Dolar yang Dapat Diprogram Menggerakkan Pencucian Uang Profesional
Stabilitas stablecoin dan kemampuan pemrograman kontrak pintar memungkinkan munculnya penawaran pencucian uang terintegrasi sebagai layanan. Jaringan yang dioperasikan oleh sindikat kejahatan Tiongkok membangun penawaran full-stack yang menggabungkan pembuatan dompet, pencampuran di rantai, dan titik keluar tersembunyi, memperluas aliran ilegal sambil menghindari mekanisme penegakan hukum tradisional.
Eksploitasi Negara-Negara
Aktor utama seperti Korea Utara, Rusia, dan Iran memanfaatkan jalur ini untuk menghindari sanksi. Pada Februari 2025, token A7A5 yang didukung rubel Rusia diluncurkan, melakukan transaksi lebih dari $93,3 miliar pada tahun pertamanya. Pada saat yang sama, peretas yang terkait dengan DPRK mencuri sekitar $2 miliar, didorong oleh mega-peretasan, termasuk eksploit Bybit pada Februari yang merugikan sekitar $1,5 miliar.
Industrialisasi Kejahatan Kripto
Tren-tren ini menandai pergeseran dari peretasan siber khusus menjadi pembiayaan ilegal berskala industri. Jaringan pencucian uang Tiongkok, yang dulu berupa layanan hosting berskala kecil, telah berubah menjadi perusahaan kriminal yang kokoh yang menawarkan pendaftaran domain, hosting anti-takedown, dan layanan berkelanjutan meskipun upaya penonaktifan dilakukan.
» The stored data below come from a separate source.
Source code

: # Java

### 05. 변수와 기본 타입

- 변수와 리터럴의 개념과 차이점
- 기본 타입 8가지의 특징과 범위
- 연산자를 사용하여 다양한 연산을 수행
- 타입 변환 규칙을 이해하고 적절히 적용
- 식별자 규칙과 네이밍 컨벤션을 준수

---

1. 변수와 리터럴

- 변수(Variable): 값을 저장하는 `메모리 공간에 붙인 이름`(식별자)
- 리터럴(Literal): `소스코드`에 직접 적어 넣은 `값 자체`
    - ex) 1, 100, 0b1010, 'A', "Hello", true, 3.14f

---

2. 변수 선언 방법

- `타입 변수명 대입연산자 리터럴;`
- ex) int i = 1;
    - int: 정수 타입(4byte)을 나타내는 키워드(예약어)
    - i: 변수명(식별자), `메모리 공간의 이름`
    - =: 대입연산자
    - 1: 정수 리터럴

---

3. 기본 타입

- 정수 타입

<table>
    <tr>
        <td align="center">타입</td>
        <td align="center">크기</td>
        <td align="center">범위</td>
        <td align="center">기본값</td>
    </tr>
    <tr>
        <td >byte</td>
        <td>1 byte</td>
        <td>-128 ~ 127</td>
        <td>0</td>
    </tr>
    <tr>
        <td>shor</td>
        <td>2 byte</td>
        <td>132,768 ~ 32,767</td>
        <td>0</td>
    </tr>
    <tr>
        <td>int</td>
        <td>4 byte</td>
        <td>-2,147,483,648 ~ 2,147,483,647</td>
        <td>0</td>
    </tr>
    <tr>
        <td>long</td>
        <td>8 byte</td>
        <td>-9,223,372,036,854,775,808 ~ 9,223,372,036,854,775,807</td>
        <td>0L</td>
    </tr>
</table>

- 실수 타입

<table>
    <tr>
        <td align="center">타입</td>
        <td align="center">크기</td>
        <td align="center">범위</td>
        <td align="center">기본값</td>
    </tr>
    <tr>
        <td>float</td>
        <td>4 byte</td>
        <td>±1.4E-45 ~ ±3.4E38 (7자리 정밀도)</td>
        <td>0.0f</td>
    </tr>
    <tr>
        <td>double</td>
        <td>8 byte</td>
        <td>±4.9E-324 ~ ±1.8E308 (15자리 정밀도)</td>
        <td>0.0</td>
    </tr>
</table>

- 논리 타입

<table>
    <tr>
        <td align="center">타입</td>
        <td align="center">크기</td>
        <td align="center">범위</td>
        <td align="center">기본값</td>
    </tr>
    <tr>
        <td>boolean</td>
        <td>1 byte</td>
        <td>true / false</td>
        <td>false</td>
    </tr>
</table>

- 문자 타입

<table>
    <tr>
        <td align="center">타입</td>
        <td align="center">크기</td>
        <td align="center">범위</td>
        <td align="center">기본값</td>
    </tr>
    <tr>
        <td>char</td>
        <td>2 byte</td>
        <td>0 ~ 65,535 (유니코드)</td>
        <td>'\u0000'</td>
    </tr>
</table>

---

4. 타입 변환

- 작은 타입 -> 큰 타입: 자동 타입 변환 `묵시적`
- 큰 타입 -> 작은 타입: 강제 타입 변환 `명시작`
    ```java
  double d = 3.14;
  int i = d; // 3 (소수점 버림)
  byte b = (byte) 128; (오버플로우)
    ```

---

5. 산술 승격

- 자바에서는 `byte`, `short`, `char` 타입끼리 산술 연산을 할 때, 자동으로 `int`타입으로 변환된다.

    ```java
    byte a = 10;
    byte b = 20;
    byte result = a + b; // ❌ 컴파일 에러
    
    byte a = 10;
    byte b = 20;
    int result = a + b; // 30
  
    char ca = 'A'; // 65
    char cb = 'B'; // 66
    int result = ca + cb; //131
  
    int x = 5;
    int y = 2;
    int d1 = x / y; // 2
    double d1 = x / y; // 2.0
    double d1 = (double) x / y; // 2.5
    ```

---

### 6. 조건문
Keterkaitan dengan Kekerasan Fisik
Kejahatan on-chain telah merembes ke dunia fisik. Laporan menunjukkan peningkatan perdagangan manusia yang menggunakan kripto untuk logistik dan serangan paksa yang waktunya selaras dengan puncak harga. Pelaku kejahatan kini menggabungkan efisiensi on-chain dengan kekerasan dunia nyata untuk memaksa transfer dana.
Tanggapan Regulasi dan Keamanan
Walau volume ilegal tetap di bawah 1% dari total ekonomi kripto, perubahan kualitatifnya mengkhawatirkan. Tim kepatuhan, penegak hukum, dan bursa menghadapi tantangan yang semakin besar: membatasi ekonomi bayangan berprofesi tinggi yang disponsori negara yang memanfaatkan dolar yang dapat diprogram. Kerja sama antara regulator, lembaga intelijen, dan pemangku kepentingan industri akan sangat penting untuk menggagalkan gelombang baru kejahatan kripto ini.